- [PROMPT]: Provide only the number of lines in the records below that contain "defis".

[Saved data entries]
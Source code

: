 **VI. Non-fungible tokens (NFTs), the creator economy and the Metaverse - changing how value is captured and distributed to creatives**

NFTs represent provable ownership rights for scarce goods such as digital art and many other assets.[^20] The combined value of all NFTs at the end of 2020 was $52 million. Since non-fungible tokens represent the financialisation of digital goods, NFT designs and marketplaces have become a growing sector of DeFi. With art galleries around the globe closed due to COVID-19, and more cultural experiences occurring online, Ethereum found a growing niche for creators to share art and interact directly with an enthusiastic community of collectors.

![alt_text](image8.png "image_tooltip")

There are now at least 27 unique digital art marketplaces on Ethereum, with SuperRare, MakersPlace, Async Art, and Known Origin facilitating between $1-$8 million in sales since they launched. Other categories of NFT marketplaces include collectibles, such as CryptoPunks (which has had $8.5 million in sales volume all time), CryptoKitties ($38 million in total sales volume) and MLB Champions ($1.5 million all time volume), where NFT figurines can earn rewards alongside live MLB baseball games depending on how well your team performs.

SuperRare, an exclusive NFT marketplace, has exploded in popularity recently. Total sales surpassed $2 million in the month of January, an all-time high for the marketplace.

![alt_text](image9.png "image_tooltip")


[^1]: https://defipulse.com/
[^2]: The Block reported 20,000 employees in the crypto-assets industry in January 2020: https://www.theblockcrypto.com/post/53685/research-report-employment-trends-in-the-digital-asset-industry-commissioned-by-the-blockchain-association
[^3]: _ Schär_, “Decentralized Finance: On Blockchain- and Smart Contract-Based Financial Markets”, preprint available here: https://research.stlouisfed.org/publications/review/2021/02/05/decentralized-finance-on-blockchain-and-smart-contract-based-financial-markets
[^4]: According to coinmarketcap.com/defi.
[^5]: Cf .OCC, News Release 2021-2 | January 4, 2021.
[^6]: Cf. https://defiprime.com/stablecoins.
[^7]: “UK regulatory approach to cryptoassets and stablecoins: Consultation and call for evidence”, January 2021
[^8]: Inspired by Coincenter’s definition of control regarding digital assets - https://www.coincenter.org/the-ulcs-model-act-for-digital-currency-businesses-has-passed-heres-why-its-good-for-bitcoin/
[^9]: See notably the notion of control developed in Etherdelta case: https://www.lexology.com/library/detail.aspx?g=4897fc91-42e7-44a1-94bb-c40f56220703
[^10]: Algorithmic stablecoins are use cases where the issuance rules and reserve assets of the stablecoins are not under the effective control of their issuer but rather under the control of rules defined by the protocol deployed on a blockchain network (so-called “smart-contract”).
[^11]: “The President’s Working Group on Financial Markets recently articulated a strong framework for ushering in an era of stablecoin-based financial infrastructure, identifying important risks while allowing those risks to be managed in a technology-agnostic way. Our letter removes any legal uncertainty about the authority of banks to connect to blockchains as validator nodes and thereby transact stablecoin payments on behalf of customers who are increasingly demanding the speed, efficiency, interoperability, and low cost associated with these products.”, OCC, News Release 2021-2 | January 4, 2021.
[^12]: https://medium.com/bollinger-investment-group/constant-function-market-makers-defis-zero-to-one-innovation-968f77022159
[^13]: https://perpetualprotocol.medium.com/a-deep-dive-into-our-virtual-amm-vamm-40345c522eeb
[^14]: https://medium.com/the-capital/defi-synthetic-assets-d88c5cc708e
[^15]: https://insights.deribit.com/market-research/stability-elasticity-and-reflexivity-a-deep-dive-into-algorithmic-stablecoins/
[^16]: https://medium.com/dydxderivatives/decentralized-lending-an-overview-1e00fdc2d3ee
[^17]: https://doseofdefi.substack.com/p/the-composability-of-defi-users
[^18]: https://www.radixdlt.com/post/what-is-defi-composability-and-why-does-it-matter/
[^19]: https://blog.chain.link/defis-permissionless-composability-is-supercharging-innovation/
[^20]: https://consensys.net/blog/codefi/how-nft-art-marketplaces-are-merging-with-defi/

- [RESPONSE BOX]: 2